Without a doubt, we are facing a shortage of available cardiac donors to
meet the needs of an ever-increasing heart failure population. In the
wake of an evolving candidate waitlist, with increasing age and
complexity of medical comorbidity, we are also witnessing an evolution
within our available donor populations. In North America and Europe,
median age and medical complexity of available donors are also
increasing.3 In order to meet the increasing demands
for heart donations, it is important to give thorough consideration of
donors outside the box of normal acceptance standards.

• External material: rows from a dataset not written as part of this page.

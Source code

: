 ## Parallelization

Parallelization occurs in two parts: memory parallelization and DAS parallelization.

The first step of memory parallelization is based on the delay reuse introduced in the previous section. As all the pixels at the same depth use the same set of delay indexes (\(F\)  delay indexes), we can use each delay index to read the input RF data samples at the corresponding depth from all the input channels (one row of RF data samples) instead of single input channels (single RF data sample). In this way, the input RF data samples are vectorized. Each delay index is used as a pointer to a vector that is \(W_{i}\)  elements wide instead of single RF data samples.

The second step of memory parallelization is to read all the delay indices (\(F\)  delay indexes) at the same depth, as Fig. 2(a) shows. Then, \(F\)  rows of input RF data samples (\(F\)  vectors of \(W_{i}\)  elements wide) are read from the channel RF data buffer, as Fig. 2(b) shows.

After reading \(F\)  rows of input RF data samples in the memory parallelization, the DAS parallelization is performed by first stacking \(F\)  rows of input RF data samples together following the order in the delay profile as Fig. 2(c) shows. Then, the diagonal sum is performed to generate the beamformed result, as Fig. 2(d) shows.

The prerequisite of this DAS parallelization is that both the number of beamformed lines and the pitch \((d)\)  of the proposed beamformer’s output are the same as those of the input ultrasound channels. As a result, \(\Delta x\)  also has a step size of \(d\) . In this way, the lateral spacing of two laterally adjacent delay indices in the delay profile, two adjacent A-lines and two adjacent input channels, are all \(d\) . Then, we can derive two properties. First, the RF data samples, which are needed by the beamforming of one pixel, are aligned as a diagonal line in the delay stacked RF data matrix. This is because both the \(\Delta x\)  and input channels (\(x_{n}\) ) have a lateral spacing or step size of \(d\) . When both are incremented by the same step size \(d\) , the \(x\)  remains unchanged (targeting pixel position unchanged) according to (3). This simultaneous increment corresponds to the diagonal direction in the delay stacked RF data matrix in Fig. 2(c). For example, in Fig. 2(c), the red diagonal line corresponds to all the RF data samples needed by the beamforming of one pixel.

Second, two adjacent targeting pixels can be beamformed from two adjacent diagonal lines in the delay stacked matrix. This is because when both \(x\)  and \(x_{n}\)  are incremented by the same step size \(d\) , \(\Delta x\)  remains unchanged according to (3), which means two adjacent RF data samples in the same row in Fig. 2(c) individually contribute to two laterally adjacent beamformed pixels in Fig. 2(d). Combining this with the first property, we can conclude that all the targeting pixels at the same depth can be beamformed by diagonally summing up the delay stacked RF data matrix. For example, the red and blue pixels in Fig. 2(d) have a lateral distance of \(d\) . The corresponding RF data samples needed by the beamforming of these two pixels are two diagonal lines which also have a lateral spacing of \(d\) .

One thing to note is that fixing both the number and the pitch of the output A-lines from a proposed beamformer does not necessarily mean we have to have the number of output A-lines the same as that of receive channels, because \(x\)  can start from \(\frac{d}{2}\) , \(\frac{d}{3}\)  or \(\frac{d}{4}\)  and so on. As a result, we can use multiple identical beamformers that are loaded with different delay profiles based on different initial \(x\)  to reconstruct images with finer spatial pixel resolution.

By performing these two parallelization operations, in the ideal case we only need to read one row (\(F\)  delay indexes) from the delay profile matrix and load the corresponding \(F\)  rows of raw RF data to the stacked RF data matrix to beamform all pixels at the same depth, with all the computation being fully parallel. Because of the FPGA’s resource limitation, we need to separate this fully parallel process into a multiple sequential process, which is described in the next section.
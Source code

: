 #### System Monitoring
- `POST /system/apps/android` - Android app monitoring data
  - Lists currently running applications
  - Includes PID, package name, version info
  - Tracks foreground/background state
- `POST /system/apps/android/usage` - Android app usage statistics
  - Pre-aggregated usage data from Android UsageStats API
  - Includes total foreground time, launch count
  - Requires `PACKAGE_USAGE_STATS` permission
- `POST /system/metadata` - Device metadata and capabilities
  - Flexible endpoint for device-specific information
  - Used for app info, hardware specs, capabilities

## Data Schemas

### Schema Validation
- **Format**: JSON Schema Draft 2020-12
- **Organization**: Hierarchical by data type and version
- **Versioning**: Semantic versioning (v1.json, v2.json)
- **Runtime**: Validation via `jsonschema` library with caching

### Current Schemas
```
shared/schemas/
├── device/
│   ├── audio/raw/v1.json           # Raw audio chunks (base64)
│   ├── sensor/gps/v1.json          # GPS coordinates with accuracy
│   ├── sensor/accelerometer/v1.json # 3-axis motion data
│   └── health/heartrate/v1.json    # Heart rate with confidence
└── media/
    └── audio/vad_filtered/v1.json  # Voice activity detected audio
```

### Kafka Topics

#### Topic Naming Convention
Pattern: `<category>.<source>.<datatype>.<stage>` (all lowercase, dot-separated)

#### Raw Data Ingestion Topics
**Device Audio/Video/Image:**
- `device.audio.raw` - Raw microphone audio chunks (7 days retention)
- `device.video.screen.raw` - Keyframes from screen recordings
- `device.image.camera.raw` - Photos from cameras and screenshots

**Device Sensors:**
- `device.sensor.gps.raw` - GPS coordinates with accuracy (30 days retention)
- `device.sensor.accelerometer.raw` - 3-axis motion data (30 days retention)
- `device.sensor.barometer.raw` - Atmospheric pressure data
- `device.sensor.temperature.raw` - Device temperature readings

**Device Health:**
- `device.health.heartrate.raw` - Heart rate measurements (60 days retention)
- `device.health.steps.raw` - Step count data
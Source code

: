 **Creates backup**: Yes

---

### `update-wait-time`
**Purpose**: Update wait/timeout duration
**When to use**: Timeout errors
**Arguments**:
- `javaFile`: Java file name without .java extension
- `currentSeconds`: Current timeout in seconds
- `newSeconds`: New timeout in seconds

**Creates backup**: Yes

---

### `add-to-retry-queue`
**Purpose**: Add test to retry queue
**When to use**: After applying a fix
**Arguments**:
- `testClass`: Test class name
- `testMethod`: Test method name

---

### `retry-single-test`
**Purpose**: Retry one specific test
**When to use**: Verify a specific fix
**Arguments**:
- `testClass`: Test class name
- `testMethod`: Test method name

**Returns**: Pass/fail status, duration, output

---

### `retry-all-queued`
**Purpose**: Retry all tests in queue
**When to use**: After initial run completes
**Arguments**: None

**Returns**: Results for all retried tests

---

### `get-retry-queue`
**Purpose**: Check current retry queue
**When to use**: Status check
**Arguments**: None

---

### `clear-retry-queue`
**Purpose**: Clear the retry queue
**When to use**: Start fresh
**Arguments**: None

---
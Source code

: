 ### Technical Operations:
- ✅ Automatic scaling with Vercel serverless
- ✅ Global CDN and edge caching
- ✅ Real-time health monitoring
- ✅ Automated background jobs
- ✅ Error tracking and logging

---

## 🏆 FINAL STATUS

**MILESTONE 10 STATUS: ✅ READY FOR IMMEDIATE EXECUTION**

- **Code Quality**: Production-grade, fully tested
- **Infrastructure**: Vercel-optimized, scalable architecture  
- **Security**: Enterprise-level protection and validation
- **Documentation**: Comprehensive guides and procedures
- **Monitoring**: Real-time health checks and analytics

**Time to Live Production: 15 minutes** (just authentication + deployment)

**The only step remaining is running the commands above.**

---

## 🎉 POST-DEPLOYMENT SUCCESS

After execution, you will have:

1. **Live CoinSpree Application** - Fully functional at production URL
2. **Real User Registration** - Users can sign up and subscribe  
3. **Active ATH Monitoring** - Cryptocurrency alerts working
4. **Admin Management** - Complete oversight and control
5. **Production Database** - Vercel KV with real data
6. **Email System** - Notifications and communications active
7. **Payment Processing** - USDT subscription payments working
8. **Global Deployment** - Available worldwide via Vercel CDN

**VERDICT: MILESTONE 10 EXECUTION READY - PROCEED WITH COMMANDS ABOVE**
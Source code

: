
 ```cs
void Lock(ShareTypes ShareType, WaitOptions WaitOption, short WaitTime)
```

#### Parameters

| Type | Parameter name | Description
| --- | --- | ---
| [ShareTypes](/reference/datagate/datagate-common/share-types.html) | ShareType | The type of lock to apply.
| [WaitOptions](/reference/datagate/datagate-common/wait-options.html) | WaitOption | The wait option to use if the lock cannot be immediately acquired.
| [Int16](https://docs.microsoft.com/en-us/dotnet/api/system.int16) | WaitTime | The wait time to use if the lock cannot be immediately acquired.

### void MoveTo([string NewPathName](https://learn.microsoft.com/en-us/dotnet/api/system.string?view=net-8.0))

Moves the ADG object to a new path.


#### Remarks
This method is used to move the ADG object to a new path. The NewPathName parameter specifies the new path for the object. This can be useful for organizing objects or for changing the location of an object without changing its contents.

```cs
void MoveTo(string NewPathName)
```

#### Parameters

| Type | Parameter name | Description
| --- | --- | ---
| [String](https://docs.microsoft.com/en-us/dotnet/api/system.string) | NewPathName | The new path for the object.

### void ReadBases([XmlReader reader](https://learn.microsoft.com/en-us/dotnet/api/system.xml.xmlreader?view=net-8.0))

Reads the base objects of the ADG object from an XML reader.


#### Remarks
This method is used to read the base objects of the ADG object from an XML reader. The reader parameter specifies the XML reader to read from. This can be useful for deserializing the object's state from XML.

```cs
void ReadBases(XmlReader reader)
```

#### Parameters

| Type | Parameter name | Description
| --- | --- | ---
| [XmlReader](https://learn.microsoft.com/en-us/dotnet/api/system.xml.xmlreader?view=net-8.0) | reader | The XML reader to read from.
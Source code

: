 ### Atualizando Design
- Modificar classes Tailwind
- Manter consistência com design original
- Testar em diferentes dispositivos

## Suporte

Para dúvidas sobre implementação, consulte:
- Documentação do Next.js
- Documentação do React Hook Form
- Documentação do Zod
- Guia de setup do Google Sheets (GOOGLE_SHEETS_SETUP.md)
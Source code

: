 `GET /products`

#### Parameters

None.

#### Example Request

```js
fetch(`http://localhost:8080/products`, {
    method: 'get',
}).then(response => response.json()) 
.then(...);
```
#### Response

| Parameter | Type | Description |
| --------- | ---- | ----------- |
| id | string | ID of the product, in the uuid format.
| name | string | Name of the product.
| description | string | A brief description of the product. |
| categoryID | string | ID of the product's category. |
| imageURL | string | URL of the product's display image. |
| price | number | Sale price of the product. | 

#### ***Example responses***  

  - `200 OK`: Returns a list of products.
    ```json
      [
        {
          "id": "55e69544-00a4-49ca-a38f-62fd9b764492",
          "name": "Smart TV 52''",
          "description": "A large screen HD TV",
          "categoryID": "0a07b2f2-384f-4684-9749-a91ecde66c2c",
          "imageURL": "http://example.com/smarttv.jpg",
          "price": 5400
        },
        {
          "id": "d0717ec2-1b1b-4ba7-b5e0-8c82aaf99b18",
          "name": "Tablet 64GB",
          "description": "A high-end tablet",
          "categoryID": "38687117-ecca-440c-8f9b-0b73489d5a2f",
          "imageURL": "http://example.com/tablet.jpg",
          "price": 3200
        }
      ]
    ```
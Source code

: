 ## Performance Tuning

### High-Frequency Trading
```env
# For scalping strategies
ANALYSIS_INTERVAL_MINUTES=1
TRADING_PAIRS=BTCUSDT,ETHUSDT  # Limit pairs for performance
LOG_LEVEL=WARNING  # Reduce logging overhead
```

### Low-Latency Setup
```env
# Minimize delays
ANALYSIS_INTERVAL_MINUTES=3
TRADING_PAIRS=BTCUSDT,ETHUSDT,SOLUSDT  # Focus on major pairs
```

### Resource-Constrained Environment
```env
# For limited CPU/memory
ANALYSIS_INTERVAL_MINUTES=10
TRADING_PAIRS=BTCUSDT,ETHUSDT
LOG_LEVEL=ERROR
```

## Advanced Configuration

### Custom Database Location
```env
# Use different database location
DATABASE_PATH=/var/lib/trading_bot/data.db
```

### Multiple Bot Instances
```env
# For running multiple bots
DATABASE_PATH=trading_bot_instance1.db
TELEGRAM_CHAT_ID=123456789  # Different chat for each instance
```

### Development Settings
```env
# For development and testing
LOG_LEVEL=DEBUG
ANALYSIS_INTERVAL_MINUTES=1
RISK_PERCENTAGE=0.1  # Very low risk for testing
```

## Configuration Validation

ECD donation has certainly been a controversial topic since its
conception. As Piperata and colleagues have stated1,4,
ECD donation has been previously been linked to increased risk of
primary graft failure, as features such as increasing age and/or left
ventricular hypertrophy have been associated with this
outcome.5 Additionally, multiple studies have reported
reduced survival with ECD donation, especially when high-risk donors are
paired with high-risk recipients.6–8 However, it is
important to note that these outcomes are still far better than the
natural history of heart failure without transplantation.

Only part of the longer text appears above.